◆ **Exercise input**
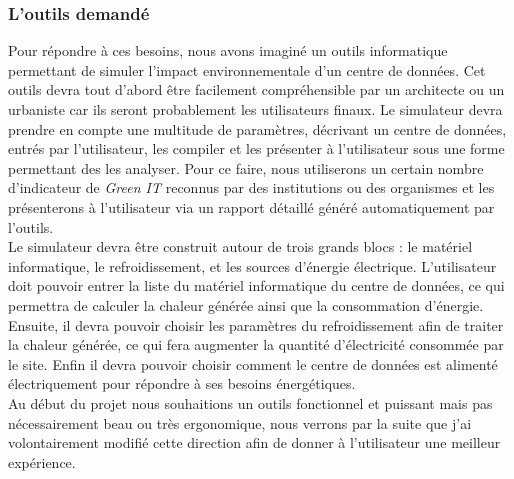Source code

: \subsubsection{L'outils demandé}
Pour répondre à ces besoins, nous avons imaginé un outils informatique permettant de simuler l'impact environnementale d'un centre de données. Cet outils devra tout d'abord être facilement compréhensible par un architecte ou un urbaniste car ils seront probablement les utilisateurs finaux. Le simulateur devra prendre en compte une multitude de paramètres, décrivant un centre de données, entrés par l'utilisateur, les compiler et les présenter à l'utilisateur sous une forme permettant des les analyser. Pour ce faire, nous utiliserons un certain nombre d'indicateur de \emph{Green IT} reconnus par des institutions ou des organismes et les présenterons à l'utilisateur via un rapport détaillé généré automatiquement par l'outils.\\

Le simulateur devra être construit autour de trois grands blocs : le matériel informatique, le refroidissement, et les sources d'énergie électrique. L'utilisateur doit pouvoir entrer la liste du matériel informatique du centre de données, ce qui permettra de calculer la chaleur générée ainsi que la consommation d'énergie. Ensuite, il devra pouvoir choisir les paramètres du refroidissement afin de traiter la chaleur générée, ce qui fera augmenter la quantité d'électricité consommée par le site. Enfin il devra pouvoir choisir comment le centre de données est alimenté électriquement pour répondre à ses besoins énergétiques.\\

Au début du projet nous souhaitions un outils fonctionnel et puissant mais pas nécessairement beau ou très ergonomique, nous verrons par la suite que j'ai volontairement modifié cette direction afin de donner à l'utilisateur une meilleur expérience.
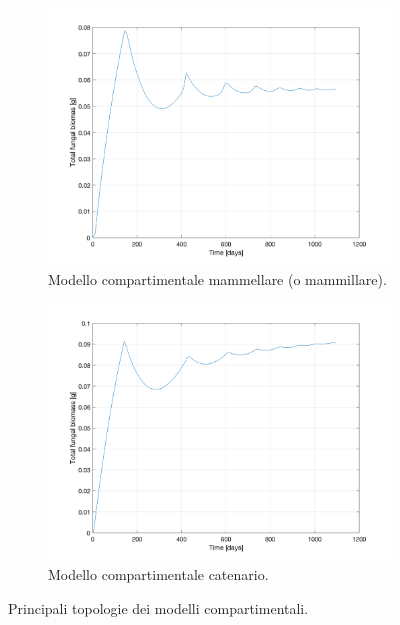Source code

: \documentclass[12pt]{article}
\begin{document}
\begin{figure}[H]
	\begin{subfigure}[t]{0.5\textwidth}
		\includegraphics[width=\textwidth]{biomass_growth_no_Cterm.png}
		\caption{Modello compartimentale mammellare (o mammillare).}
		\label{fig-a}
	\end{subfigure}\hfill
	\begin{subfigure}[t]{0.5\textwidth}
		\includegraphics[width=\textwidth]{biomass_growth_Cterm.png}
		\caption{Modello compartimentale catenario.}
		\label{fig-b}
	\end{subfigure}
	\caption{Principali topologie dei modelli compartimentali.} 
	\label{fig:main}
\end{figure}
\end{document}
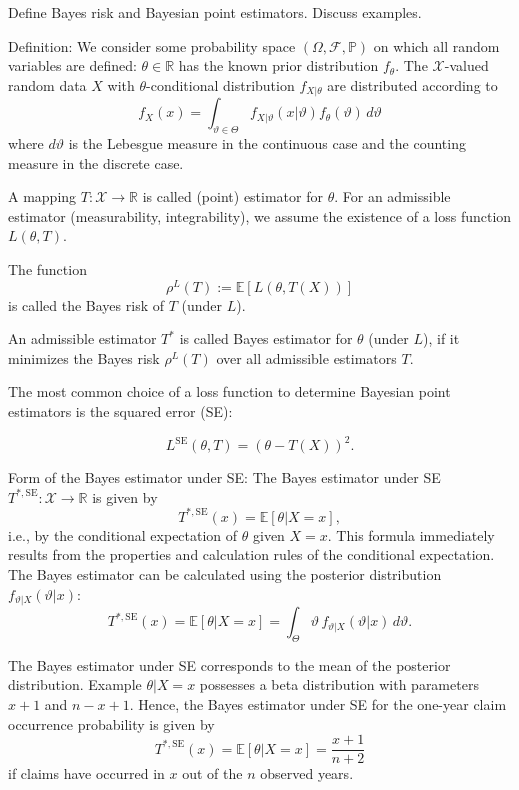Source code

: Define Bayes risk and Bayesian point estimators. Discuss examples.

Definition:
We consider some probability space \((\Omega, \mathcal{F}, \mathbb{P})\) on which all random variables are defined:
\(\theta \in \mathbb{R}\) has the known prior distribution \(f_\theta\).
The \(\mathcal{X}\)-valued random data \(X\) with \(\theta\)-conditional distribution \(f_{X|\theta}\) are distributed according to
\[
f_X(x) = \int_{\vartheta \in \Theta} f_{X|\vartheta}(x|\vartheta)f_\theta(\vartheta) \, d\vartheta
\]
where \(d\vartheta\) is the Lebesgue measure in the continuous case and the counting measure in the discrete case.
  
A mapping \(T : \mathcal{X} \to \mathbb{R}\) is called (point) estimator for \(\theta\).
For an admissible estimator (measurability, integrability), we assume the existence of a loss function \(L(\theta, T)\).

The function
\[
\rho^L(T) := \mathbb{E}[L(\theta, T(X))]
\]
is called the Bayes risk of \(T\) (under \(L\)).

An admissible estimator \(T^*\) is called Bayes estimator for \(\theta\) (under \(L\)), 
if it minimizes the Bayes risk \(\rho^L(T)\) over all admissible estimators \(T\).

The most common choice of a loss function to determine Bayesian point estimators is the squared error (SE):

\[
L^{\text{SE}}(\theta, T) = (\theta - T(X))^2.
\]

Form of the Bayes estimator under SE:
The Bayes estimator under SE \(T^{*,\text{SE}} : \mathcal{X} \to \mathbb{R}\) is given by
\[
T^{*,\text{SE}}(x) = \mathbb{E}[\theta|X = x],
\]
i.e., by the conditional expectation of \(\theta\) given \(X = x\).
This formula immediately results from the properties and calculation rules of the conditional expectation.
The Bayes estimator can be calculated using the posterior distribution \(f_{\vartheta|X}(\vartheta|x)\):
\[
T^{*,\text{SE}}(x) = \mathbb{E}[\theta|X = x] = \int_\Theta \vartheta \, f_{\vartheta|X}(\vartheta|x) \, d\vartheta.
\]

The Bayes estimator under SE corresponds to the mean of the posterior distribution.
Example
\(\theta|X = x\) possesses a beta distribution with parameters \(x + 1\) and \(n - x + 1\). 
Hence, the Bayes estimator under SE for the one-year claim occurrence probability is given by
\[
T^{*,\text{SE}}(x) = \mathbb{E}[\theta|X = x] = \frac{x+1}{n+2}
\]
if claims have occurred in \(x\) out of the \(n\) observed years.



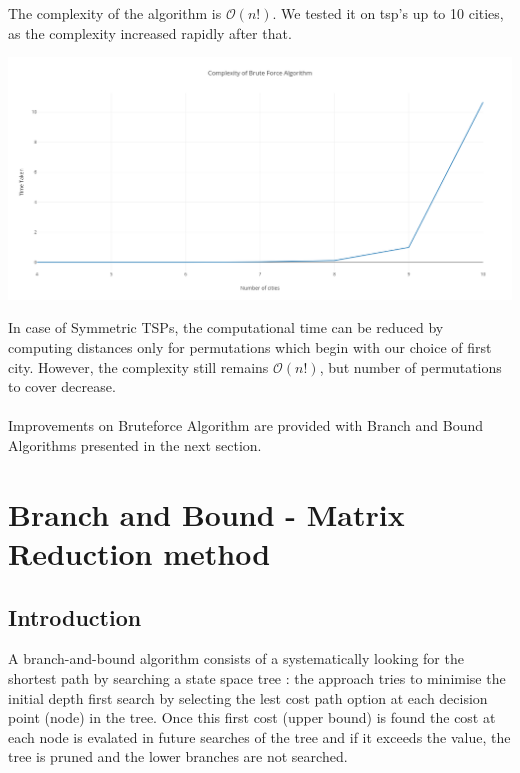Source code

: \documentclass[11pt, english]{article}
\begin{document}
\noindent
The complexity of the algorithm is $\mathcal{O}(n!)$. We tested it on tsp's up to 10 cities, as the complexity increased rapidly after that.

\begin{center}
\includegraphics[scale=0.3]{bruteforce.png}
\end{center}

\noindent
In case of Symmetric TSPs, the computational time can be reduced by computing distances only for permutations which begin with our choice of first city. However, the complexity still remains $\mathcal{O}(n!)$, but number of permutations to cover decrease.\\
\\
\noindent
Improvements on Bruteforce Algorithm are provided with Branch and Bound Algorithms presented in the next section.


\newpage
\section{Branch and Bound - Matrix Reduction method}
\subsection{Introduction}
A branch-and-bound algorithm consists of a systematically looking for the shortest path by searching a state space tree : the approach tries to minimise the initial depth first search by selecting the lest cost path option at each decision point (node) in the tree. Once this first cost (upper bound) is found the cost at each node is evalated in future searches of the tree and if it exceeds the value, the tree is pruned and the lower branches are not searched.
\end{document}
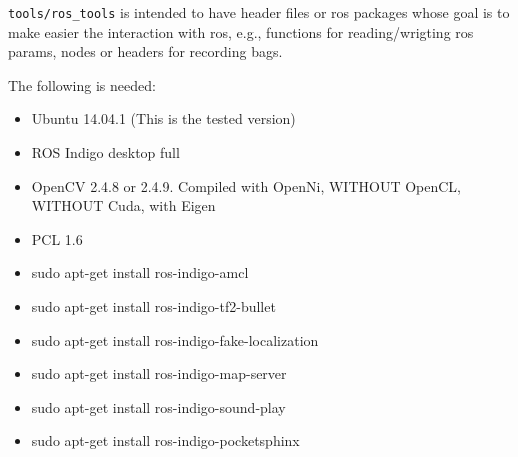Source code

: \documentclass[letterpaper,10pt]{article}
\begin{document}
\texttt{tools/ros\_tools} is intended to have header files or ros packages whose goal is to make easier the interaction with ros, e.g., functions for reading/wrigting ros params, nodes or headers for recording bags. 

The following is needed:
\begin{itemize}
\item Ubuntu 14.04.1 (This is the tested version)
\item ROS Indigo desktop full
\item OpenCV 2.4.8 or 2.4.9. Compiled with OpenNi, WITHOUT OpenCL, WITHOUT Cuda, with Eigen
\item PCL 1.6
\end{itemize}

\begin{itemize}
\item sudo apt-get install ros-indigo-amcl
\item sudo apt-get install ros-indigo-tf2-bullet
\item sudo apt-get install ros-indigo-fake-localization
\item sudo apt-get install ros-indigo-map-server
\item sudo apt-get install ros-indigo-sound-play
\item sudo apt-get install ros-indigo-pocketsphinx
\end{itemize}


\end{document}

◆ **How to complete this task**
Repeat the material above word for word; no images go in the copy.

◆ **Completed task**
Source code

: \subsubsection{L'outils demandé}
Pour répondre à ces besoins, nous avons imaginé un outils informatique permettant de simuler l'impact environnementale d'un centre de données. Cet outils devra tout d'abord être facilement compréhensible par un architecte ou un urbaniste car ils seront probablement les utilisateurs finaux. Le simulateur devra prendre en compte une multitude de paramètres, décrivant un centre de données, entrés par l'utilisateur, les compiler et les présenter à l'utilisateur sous une forme permettant des les analyser. Pour ce faire, nous utiliserons un certain nombre d'indicateur de \emph{Green IT} reconnus par des institutions ou des organismes et les présenterons à l'utilisateur via un rapport détaillé généré automatiquement par l'outils.\\

Le simulateur devra être construit autour de trois grands blocs : le matériel informatique, le refroidissement, et les sources d'énergie électrique. L'utilisateur doit pouvoir entrer la liste du matériel informatique du centre de données, ce qui permettra de calculer la chaleur générée ainsi que la consommation d'énergie. Ensuite, il devra pouvoir choisir les paramètres du refroidissement afin de traiter la chaleur générée, ce qui fera augmenter la quantité d'électricité consommée par le site. Enfin il devra pouvoir choisir comment le centre de données est alimenté électriquement pour répondre à ses besoins énergétiques.\\

Au début du projet nous souhaitions un outils fonctionnel et puissant mais pas nécessairement beau ou très ergonomique, nous verrons par la suite que j'ai volontairement modifié cette direction afin de donner à l'utilisateur une meilleur expérience.
Source code

: \documentclass[12pt]{article}
\begin{document}
\begin{figure}[H]
	\begin{subfigure}[t]{0.5\textwidth}
		\includegraphics[width=\textwidth]{biomass_growth_no_Cterm.png}
		\caption{Modello compartimentale mammellare (o mammillare).}
		\label{fig-a}
	\end{subfigure}\hfill
	\begin{subfigure}[t]{0.5\textwidth}
		\includegraphics[width=\textwidth]{biomass_growth_Cterm.png}
		\caption{Modello compartimentale catenario.}
		\label{fig-b}
	\end{subfigure}
	\caption{Principali topologie dei modelli compartimentali.} 
	\label{fig:main}
\end{figure}
\end{document}
Source code

: Define Bayes risk and Bayesian point estimators. Discuss examples.

Definition:
We consider some probability space \((\Omega, \mathcal{F}, \mathbb{P})\) on which all random variables are defined:
\(\theta \in \mathbb{R}\) has the known prior distribution \(f_\theta\).
The \(\mathcal{X}\)-valued random data \(X\) with \(\theta\)-conditional distribution \(f_{X|\theta}\) are distributed according to
\[
f_X(x) = \int_{\vartheta \in \Theta} f_{X|\vartheta}(x|\vartheta)f_\theta(\vartheta) \, d\vartheta
\]
where \(d\vartheta\) is the Lebesgue measure in the continuous case and the counting measure in the discrete case.
  
A mapping \(T : \mathcal{X} \to \mathbb{R}\) is called (point) estimator for \(\theta\).
For an admissible estimator (measurability, integrability), we assume the existence of a loss function \(L(\theta, T)\).

The function
\[
\rho^L(T) := \mathbb{E}[L(\theta, T(X))]
\]
is called the Bayes risk of \(T\) (under \(L\)).

An admissible estimator \(T^*\) is called Bayes estimator for \(\theta\) (under \(L\)), 
if it minimizes the Bayes risk \(\rho^L(T)\) over all admissible estimators \(T\).

The most common choice of a loss function to determine Bayesian point estimators is the squared error (SE):

\[
L^{\text{SE}}(\theta, T) = (\theta - T(X))^2.
\]

Form of the Bayes estimator under SE:
The Bayes estimator under SE \(T^{*,\text{SE}} : \mathcal{X} \to \mathbb{R}\) is given by
\[
T^{*,\text{SE}}(x) = \mathbb{E}[\theta|X = x],
\]
i.e., by the conditional expectation of \(\theta\) given \(X = x\).
This formula immediately results from the properties and calculation rules of the conditional expectation.
The Bayes estimator can be calculated using the posterior distribution \(f_{\vartheta|X}(\vartheta|x)\):
\[
T^{*,\text{SE}}(x) = \mathbb{E}[\theta|X = x] = \int_\Theta \vartheta \, f_{\vartheta|X}(\vartheta|x) \, d\vartheta.
\]

The Bayes estimator under SE corresponds to the mean of the posterior distribution.
Example
\(\theta|X = x\) possesses a beta distribution with parameters \(x + 1\) and \(n - x + 1\). 
Hence, the Bayes estimator under SE for the one-year claim occurrence probability is given by
\[
T^{*,\text{SE}}(x) = \mathbb{E}[\theta|X = x] = \frac{x+1}{n+2}
\]
if claims have occurred in \(x\) out of the \(n\) observed years.



Source code

: \documentclass[11pt, english]{article}
\begin{document}
\noindent
The complexity of the algorithm is $\mathcal{O}(n!)$. We tested it on tsp's up to 10 cities, as the complexity increased rapidly after that.

\begin{center}
\includegraphics[scale=0.3]{bruteforce.png}
\end{center}

\noindent
In case of Symmetric TSPs, the computational time can be reduced by computing distances only for permutations which begin with our choice of first city. However, the complexity still remains $\mathcal{O}(n!)$, but number of permutations to cover decrease.\\
\\
\noindent
Improvements on Bruteforce Algorithm are provided with Branch and Bound Algorithms presented in the next section.


\newpage
\section{Branch and Bound - Matrix Reduction method}
\subsection{Introduction}
A branch-and-bound algorithm consists of a systematically looking for the shortest path by searching a state space tree : the approach tries to minimise the initial depth first search by selecting the lest cost path option at each decision point (node) in the tree. Once this first cost (upper bound) is found the cost at each node is evalated in future searches of the tree and if it exceeds the value, the tree is pruned and the lower branches are not searched.
\end{document}
Source code

: \documentclass[letterpaper,10pt]{article}
\begin{document}
\texttt{tools/ros\_tools} is intended to have header files or ros packages whose goal is to make easier the interaction with ros, e.g., functions for reading/wrigting ros params, nodes or headers for recording bags. 

The following is needed:
\begin{itemize}
\item Ubuntu 14.04.1 (This is the tested version)
\item ROS Indigo desktop full
\item OpenCV 2.4.8 or 2.4.9. Compiled with OpenNi, WITHOUT OpenCL, WITHOUT Cuda, with Eigen
\item PCL 1.6
\end{itemize}

\begin{itemize}
\item sudo apt-get install ros-indigo-amcl
\item sudo apt-get install ros-indigo-tf2-bullet
\item sudo apt-get install ros-indigo-fake-localization
\item sudo apt-get install ros-indigo-map-server
\item sudo apt-get install ros-indigo-sound-play
\item sudo apt-get install ros-indigo-pocketsphinx
\end{itemize}


\end{document}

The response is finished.